Region embeddings for entailment and set containment.
subsume represents concepts as geometric regions. A general concept contains
the regions for its more specific concepts, so containment becomes the scoring
operation for hierarchy, ontology, and set-query tasks.
(a) Containment: nested boxes encode is-a relationships. (b) Gumbel soft boundary: temperature controls membership sharpness.
[dependencies]
subsume = "0.17.1"
ndarray = "0.16"The default features include the ndarray backend and knowledge-graph dataset
helpers. GPU training examples use Burn through burn-ndarray or burn-wgpu.
use ndarray::array;
use subsume::{ndarray_backend::NdarrayBox, HyperBox};
// A is the general concept.
let premise = NdarrayBox::new(array![0., 0., 0.], array![1., 1., 1.], 1.0)?;
// B is the specific concept inside A.
let hypothesis = NdarrayBox::new(array![0.2, 0.2, 0.2], array![0.8, 0.8, 0.8], 1.0)?;
let p = premise.containment_prob(&hypothesis)?;
assert!(p > 0.9);Triple convention: the head box contains the tail box. For datasets where
triples are (child, hypernym, parent), pass reverse=True to the Python
loader or reverse the triples before training.
use std::path::Path;
use subsume::{dataset::load_dataset, BoxEmbeddingTrainer, TrainingConfig};
let dataset = load_dataset(Path::new("data/wn18rr"))?;
let interned = dataset.into_interned();
let train: Vec<_> = interned.train.iter().map(|t| (t.head, t.relation, t.tail)).collect();
let config = TrainingConfig { learning_rate: 0.01, epochs: 50, ..Default::default() };
let mut trainer = BoxEmbeddingTrainer::new(config, 32);
let result = trainer.fit(&train, None, None)?;
println!("MRR: {:.3}", result.final_results.mrr);Python bindings are published as subsumer:
pip install subsumerSee subsume-python/README.md for Python examples.

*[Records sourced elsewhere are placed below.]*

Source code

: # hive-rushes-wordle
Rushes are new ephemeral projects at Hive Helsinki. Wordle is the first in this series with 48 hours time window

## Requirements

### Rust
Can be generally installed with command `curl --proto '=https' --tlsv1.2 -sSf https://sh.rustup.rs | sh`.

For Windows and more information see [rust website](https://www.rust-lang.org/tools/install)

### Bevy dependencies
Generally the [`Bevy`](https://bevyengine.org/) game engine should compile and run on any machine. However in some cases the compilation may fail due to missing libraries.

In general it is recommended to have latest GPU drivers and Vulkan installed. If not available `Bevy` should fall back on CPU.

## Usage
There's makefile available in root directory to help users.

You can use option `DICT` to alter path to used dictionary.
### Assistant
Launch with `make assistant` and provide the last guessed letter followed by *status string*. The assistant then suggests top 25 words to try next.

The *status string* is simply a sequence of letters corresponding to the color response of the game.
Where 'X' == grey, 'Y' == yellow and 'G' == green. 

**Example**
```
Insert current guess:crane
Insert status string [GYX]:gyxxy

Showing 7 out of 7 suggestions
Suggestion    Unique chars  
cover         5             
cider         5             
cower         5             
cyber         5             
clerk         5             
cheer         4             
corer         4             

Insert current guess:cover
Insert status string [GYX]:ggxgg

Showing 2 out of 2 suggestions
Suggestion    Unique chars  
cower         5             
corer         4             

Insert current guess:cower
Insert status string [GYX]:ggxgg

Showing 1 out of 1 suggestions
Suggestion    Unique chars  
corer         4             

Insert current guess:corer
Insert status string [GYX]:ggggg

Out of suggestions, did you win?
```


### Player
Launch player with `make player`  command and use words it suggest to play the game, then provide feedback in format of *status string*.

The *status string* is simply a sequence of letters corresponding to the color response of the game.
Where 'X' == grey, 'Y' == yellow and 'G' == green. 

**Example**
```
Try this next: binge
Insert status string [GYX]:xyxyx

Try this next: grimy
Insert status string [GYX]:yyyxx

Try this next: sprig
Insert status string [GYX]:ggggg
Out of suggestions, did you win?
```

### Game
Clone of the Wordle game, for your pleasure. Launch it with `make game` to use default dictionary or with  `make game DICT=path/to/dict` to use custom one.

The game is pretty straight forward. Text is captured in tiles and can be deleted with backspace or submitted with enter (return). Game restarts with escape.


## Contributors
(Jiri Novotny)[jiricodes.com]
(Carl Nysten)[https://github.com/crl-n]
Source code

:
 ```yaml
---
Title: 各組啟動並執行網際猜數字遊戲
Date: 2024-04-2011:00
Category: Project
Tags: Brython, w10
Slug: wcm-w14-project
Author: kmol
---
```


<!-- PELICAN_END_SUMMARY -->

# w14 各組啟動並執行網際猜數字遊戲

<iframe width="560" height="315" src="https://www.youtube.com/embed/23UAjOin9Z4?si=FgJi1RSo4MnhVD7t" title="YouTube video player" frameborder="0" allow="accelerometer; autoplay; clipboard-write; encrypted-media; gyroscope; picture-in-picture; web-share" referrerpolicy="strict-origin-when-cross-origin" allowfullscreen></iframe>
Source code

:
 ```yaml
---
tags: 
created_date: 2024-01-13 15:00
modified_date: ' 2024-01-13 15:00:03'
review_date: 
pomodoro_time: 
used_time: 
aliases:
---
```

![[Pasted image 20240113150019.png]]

| Task | Start with | Notes |
|---|---|---|
| Containment hierarchy | NdarrayBox or NdarrayGumbelBox |
Boxes have volume and intersection; Gumbel boxes give dense gradients |
| Logical queries with negation | Cone or subspace | Cones and subspaces support complement-like operations |
| Taxonomy expansion with uncertainty | Gaussian boxes | KL gives asymmetric containment; Bhattacharyya gives overlap |
| EL++ ontology completion | el, transbox |
Uses axiom losses rather than plain triple scoring |
| Tree-like hierarchies in low dimension | Hyperbolic intervals or balls | Useful when depth is the main structure |
The full geometry table is in docs/geometries.md.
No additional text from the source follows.